*** Opening DATA LISTING ***

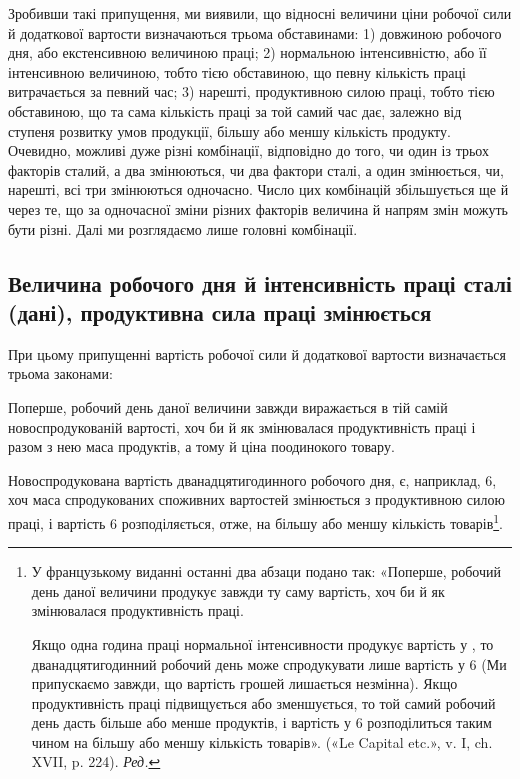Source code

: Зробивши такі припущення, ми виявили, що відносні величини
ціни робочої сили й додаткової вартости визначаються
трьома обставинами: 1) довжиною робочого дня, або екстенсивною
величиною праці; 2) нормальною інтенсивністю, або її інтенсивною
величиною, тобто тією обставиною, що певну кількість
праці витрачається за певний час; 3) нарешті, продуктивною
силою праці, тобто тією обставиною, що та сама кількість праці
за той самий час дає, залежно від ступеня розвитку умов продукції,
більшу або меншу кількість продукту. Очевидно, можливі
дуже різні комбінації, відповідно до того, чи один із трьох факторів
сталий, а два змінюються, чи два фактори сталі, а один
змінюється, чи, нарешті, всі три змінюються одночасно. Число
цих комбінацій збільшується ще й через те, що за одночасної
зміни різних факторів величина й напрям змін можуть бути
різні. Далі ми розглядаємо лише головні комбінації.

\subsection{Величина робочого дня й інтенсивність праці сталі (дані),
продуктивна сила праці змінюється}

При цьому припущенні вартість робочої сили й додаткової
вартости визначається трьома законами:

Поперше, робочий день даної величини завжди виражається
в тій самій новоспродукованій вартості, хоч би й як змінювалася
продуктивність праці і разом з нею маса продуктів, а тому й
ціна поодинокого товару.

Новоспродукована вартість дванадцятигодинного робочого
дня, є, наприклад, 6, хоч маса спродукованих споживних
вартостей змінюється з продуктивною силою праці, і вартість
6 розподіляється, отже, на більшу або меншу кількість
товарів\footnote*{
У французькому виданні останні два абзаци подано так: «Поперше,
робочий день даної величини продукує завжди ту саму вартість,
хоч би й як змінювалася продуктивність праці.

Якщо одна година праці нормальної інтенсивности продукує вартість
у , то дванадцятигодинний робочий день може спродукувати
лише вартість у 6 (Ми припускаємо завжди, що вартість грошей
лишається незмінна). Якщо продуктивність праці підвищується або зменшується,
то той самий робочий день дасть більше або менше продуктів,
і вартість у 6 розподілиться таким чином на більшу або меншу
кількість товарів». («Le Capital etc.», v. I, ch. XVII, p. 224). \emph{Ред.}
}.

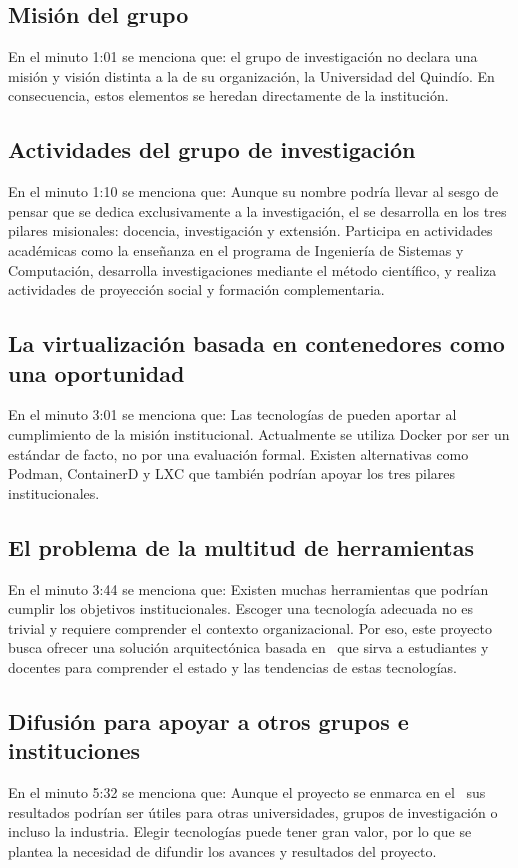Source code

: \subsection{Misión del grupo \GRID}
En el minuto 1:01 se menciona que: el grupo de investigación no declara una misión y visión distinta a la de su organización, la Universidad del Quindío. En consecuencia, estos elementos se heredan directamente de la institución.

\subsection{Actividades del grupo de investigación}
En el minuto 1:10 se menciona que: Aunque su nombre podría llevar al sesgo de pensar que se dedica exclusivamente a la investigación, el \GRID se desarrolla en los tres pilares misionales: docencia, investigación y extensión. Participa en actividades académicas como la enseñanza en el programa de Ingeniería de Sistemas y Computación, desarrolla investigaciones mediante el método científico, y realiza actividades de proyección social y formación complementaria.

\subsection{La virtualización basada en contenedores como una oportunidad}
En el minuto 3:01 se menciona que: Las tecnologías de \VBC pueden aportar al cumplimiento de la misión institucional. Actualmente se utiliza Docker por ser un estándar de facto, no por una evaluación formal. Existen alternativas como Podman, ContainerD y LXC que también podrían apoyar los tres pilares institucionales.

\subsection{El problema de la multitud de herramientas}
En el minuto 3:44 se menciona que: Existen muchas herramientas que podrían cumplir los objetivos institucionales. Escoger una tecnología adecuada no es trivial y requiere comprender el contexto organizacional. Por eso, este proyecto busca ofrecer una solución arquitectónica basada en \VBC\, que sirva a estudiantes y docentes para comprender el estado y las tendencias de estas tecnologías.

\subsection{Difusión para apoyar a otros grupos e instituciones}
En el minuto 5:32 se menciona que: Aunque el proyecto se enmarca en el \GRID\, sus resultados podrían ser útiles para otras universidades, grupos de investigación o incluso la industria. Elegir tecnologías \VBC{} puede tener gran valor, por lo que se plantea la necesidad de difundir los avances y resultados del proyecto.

*** Closing DATA LISTING ***
*** Opening DATA LISTING ***

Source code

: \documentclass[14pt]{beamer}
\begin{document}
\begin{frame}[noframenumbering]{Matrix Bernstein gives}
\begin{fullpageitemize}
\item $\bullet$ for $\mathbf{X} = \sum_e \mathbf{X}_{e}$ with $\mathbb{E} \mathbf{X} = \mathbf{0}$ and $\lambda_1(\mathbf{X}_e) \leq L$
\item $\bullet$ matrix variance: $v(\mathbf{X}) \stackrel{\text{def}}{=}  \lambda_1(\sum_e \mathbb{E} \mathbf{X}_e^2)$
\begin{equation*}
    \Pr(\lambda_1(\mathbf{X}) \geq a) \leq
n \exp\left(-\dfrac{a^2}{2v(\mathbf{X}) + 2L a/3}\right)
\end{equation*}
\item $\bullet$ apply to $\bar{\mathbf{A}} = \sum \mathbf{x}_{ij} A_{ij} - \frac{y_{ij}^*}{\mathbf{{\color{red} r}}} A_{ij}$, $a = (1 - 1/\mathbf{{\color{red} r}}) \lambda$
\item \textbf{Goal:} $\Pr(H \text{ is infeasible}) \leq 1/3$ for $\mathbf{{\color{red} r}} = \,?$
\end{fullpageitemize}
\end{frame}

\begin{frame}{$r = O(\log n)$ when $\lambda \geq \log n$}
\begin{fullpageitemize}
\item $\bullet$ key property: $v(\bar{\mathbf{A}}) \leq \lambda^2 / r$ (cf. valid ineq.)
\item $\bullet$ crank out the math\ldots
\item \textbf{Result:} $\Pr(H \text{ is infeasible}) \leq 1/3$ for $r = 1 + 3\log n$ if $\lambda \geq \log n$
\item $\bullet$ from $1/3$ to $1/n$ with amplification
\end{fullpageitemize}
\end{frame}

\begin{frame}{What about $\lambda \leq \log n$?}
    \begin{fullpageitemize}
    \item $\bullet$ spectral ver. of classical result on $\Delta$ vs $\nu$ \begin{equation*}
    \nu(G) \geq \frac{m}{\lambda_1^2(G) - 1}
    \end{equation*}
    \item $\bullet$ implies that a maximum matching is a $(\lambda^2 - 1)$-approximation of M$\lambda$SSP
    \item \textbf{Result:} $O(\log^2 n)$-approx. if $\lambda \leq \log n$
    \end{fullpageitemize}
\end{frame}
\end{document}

*** Closing DATA LISTING ***

• WHAT NEEDS TO BE DONE: Which lines of the records contain the word "Existen"? Copy each of them.

• RESPONSE BELOW:
En el minuto 3:01 se menciona que: Las tecnologías de \VBC pueden aportar al cumplimiento de la misión institucional. Actualmente se utiliza Docker por ser un estándar de facto, no por una evaluación formal. Existen alternativas como Podman, ContainerD y LXC que también podrían apoyar los tres pilares institucionales.
En el minuto 3:44 se menciona que: Existen muchas herramientas que podrían cumplir los objetivos institucionales. Escoger una tecnología adecuada no es trivial y requiere comprender el contexto organizacional. Por eso, este proyecto busca ofrecer una solución arquitectónica basada en \VBC\, que sirva a estudiantes y docentes para comprender el estado y las tendencias de estas tecnologías.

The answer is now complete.